TOOL
Luce DFlash
Overview
Luce DFlash is an MIT-licensed GGUF implementation of DFlash speculative decoding for Qwen3.6-27B. Released in April 2026, it achieves approximately 2x throughput on consumer hardware (RTX 3090) with KV cache compression, sliding-window flash attention, and an OpenAI-compatible HTTP endpoint.
Timeline
- 2026-04-28-AI-Digest — Luce DFlash released on r/LocalLLaMA as a complete, MIT-licensed speculative-decoding implementation with ~1.98x measured mean speedup, KV cache compression (TQ3_0), sliding-window flash attention, and OpenAI-compatible endpoint.

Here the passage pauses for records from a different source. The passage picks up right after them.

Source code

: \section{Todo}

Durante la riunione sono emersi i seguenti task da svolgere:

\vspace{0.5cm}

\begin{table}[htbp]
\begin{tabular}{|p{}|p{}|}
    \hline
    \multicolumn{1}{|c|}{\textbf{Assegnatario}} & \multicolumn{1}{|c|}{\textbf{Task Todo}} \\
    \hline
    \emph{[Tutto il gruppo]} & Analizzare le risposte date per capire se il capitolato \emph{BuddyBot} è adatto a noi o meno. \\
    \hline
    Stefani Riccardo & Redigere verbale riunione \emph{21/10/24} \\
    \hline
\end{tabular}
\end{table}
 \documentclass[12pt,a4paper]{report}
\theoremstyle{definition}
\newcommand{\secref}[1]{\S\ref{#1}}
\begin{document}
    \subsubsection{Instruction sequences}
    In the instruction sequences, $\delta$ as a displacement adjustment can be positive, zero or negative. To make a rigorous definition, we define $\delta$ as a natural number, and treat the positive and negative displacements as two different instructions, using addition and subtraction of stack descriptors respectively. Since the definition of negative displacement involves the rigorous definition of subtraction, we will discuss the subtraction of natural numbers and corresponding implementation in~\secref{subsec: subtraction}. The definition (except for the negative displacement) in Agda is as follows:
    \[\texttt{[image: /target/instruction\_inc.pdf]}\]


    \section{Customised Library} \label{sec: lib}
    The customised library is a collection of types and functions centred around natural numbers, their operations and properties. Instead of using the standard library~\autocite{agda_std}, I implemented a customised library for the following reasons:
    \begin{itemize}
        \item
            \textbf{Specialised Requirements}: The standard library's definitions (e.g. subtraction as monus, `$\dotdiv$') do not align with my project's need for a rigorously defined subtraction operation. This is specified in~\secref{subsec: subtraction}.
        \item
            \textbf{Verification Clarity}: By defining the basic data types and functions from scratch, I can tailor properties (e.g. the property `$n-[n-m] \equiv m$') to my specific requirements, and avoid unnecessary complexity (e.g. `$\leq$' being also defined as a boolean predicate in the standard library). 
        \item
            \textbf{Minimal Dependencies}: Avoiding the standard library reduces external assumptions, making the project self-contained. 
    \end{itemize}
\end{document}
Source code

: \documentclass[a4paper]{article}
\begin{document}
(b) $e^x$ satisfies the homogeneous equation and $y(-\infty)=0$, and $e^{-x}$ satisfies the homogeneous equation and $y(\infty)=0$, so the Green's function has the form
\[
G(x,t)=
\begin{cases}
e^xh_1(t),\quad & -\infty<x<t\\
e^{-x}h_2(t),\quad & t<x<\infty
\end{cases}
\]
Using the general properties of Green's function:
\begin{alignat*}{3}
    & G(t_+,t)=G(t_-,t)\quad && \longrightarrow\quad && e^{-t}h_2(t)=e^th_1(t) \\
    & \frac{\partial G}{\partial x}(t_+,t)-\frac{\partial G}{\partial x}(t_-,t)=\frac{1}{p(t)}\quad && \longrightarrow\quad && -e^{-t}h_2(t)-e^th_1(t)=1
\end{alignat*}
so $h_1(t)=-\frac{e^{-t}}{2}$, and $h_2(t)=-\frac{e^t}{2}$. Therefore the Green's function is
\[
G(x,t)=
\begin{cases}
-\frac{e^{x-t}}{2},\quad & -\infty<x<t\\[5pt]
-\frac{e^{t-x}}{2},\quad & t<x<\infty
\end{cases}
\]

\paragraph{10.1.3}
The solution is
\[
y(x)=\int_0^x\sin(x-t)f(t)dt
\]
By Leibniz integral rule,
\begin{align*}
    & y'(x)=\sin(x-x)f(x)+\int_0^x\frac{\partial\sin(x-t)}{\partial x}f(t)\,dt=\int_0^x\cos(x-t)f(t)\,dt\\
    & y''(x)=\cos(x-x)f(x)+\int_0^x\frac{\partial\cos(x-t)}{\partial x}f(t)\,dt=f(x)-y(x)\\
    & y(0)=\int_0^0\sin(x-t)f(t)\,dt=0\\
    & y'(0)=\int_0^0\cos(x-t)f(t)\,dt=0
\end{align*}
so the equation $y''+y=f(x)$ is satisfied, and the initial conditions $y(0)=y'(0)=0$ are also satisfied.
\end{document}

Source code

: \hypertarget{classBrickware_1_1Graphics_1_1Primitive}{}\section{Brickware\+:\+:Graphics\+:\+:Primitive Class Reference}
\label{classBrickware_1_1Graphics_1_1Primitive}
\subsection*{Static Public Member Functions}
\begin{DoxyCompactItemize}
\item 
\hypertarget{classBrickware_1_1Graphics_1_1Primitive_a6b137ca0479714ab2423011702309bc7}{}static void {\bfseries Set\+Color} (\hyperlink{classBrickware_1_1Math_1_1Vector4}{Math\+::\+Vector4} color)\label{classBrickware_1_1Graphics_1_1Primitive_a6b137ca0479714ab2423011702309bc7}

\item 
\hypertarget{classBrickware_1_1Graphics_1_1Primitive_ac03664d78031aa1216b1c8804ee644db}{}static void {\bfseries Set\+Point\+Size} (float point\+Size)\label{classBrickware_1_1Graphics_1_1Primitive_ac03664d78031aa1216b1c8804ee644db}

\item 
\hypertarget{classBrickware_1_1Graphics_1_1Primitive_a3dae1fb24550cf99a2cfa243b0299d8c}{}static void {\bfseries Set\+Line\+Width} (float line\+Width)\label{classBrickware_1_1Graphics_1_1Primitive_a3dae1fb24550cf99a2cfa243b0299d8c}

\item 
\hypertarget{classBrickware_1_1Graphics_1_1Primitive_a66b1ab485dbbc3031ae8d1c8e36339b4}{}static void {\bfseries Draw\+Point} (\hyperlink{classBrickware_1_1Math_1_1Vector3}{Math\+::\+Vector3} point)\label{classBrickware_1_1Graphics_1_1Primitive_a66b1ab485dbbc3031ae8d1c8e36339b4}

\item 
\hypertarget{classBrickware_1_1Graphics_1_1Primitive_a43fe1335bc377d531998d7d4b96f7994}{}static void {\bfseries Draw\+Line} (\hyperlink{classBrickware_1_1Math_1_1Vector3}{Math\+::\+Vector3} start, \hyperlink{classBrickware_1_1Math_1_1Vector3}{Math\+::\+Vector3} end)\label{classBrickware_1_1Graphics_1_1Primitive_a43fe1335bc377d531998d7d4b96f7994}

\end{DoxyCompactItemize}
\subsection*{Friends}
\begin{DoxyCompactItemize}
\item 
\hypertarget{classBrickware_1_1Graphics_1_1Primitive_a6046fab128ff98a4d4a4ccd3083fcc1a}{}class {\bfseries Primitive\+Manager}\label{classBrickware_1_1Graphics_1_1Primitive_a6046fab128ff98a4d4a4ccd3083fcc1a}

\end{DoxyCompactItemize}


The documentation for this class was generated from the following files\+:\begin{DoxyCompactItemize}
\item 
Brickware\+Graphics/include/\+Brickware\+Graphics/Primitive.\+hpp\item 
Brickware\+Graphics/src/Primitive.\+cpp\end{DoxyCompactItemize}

- 2026-05-09-AI-Digest — DFlash extends from a Qwen-only drafter into a multi-vendor pattern: z-lab publishes both Gemma 4 26B-A4B and Qwen3.6-27B DFlash drafters with a stateful-KV-cache claim distinguishing DFlash from MTP drafters. The Luce DFlash arc and z-lab’s drafters together establish DFlash as a multi-vendor drafter pattern across Qwen and Gemma rather than a single-implementation novelty.
Key Developments
-
Practical Speculative Decoding for Consumer Hardware: Luce DFlash brings speculative-decoding performance gains (typically a research paper result) to the consumer-hardware envelope, enabling hobbyists to run Qwen3.6-27B at usable throughput on a single 24 GB GPU.
-
Complete Open-Source Tooling: The release includes turnkey GGUF quantization, KV cache optimization, and a ready-to-use HTTP server, reducing the friction between “research results” and “deployable inference workflow.”